Following Facebook's announcement of its Libra cryptocurrency, there have been a few new developments on the regulatory front due to more substantive statements made by regulators.
On a global level, several regulators as well as the Financial Stability Board have warned Facebook that it will face heavy scrutiny before deploying Libra, which Facebook hopes to have up and running by 2020. In the US, the House Financial Services Committee – the body that oversees the financial services industry – has sent a letter to Facebook asking it to "immediately cease implementation plans”. The letter goes on to state that Libra poses itself as an “entirely new global financial system that is based out of Switzerland and intended to rival U.S. monetary policy and the dollar”.
In Asia, the Indian government has been adamant in expressing its reservations with the Libra project. A block by the Indian regulators could be particularly important, as the project’s general goal is to tap into the developing and “unbanked” section of the global population. In a less definitive tone, the deputy head of the People’s Bank of China’s Payment and Settlement Department considered that Libra will require the support and supervision from central banks as well as be incorporated in the relevant regulatory frameworks.
In similar fashion, albeit not specifically directed at Libra, a letter by the Financial Stability Board’s chairman, Randal Quarles, notes that “[a] wider use of new types of crypto-assets for retail payment purposes would warrant close scrutiny by authorities to ensure that that they are subject to high standards of regulation. The FSB and standard setting bodies will monitor risks very closely and in a coordinated fashion, and consider additional multilateral responses as needed”.
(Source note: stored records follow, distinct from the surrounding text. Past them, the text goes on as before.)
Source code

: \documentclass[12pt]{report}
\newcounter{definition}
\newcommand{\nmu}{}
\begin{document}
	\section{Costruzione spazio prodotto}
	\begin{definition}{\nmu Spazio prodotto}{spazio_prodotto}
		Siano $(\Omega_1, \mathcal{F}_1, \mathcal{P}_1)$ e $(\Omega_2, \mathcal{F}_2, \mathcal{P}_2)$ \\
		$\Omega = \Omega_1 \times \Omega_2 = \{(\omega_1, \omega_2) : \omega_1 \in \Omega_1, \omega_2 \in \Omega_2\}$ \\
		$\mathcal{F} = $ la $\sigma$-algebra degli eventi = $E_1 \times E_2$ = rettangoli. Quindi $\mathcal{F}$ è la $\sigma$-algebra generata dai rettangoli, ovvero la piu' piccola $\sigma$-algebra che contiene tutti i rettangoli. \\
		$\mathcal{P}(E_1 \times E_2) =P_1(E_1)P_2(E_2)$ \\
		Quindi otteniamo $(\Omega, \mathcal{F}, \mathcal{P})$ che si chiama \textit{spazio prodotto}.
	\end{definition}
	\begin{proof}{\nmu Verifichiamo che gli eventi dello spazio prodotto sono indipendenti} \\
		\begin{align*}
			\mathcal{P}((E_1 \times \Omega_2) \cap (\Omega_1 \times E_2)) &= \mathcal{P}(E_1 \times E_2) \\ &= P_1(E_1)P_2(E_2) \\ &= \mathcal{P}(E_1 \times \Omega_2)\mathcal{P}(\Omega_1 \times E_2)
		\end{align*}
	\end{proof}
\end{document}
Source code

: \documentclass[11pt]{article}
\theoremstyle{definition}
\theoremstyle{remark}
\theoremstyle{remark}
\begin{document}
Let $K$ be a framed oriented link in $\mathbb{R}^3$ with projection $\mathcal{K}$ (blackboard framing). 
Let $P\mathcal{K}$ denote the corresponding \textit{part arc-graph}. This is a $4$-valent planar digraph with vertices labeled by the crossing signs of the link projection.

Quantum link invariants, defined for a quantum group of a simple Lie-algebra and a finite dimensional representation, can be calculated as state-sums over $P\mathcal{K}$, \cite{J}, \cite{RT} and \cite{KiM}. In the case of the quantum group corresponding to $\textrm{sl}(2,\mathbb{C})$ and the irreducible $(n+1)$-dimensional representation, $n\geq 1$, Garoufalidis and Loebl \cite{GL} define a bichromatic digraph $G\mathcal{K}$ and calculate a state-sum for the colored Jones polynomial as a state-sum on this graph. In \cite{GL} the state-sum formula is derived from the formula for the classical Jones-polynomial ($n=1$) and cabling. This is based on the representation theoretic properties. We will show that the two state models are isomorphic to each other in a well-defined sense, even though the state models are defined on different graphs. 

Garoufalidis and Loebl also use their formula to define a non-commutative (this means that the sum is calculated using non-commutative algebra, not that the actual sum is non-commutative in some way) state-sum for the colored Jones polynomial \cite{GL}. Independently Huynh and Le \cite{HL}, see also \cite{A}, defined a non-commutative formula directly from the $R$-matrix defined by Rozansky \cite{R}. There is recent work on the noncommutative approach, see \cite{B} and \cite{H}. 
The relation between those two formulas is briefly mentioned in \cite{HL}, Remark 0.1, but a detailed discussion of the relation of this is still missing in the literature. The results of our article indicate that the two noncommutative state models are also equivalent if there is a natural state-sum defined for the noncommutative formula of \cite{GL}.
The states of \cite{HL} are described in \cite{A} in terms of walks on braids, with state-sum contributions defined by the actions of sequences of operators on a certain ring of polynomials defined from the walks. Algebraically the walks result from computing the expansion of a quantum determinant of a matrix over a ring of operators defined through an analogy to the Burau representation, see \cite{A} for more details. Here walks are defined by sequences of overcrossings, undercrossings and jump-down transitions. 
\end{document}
In the UK, both the Bank of England, and the FCA have been vocal on their attitude towards Libra. Mark Carney, the Governor of the Bank of England, in a speech noted that Libra “may substantially improve financial inclusion and dramatically lower the costs of domestic and cross border payments” and that the Bank of England “approaches Libra with an open mind but not an open door”. The FCA’s Director for Strategy and Competition, Christopher Woolard, also noted that if Libra comes to fruition it could be a very significant component of the payment/tech industry. To that effect, the CEO of the FCA, Andrew Bailey said two weeks ago that the FCA will work with the Treasury and the Bank of England to monitor Facebook’s plans.
Jumping the hoops
Preliminary regulatory considerations in the UK, in relation to Libra, concern its potential classification as E-money as was alluded to by Christopher Woolard in his speech, given that Libra’s initial steps will be to allow for remittances between users, and micropayments. Christopher Woolard touched upon this in his speech in the context of ‘stablecoins’, which Libra purports to be. To that effect, other cryptoassets to-date attempted to be used as payment assets. Indeed Bitcoin itself, albeit not a stablecoin, was intended to be a “peer-to-peer” exchange network but has not been classified as “e-money” by any regulators in the EU. Due in part to the fact that e-money must be represented by a claim on the issuer:
- stored electronically, including magnetically,
- issued on receipt of funds,
- used for the purposes of making payment transactions (as defined in regulation 2 of the Payment Services Regulations), and
- accepted as a means of payment by persons other than the issuer.
As cryptoassets are typically issued through pre-determined algorithmic processes, as opposed to on-demand by a central issuer in receipt of funds, they would usually fail on that front. At the same time most cryptoassets are not intended for payment, or indeed are not accepted widely by third parties as a means of payment.
In any case, assuming that Libra would be classified as e-money in the UK, Facebook, and in this case, Calibra would require an e-money licence, as well as a payment service provider licence.
Taking stock from the above, Libra will likely face heavy scrutiny before its implementation. While not ordering a direct halt as in the US, the UK regulator is also putting the new cryptoasset under the microscope.